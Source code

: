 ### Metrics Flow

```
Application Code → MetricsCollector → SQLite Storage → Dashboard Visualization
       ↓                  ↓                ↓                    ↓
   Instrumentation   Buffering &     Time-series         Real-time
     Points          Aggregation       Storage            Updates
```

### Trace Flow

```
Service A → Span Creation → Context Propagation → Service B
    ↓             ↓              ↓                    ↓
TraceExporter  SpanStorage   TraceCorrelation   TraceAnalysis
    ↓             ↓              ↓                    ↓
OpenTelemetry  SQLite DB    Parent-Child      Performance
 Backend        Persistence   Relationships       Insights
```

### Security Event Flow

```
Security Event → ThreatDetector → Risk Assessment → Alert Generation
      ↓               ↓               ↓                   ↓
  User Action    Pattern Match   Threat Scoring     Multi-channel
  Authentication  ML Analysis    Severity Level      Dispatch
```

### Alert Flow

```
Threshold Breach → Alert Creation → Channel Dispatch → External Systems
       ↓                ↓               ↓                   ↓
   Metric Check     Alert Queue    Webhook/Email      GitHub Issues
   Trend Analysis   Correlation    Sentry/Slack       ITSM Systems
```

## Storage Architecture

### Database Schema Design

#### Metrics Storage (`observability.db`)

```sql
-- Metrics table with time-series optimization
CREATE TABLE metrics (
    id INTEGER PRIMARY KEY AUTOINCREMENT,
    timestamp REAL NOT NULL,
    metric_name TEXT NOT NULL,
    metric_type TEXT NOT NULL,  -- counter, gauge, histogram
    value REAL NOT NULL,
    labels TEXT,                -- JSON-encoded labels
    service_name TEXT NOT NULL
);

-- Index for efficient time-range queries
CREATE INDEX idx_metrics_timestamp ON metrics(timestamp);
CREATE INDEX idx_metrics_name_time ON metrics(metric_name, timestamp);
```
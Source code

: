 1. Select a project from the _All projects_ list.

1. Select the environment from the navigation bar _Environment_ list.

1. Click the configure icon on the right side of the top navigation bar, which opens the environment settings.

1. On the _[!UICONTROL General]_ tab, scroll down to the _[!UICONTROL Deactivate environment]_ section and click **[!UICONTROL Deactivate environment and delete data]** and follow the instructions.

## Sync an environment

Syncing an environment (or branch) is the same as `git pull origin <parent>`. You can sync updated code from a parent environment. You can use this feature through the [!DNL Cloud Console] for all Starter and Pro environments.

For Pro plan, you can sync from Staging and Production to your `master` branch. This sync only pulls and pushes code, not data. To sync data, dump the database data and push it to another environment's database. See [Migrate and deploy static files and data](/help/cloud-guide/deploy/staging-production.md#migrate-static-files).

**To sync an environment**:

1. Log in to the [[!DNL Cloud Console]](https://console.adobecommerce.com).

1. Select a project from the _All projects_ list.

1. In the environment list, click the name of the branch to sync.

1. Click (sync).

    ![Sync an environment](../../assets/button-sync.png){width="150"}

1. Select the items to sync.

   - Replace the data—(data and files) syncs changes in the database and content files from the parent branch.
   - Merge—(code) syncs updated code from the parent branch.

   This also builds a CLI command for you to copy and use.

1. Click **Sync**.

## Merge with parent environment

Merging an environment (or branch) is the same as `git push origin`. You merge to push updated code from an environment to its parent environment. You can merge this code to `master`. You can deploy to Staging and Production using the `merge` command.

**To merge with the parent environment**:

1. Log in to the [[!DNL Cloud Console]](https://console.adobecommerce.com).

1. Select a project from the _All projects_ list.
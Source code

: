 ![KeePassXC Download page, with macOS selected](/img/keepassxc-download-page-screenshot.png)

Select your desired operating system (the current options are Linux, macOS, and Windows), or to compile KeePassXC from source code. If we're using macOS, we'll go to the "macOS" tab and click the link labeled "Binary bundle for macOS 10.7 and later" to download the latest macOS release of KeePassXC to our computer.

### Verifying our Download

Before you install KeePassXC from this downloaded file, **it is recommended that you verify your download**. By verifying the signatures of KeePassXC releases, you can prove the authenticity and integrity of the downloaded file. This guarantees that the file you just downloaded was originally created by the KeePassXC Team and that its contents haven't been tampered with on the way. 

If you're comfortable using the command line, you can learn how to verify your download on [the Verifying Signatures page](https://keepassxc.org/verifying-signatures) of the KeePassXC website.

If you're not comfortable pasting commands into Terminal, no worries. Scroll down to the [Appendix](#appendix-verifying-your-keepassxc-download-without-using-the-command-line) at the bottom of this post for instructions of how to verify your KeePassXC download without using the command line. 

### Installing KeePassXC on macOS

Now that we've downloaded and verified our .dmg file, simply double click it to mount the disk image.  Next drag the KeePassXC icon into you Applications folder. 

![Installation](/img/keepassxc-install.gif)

····················

→ Exercise directions:
Please copy the lines in the records above between the one holding "Download page, with" and the one holding "Select your desired", inclusive, exactly and with no other line.

→ Written response:
: ![KeePassXC Download page, with macOS selected](/img/keepassxc-download-page-screenshot.png)

Select your desired operating system (the current options are Linux, macOS, and Windows), or to compile KeePassXC from source code. If we're using macOS, we'll go to the "macOS" tab and click the link labeled "Binary bundle for macOS 10.7 and later" to download the latest macOS release of KeePassXC to our computer.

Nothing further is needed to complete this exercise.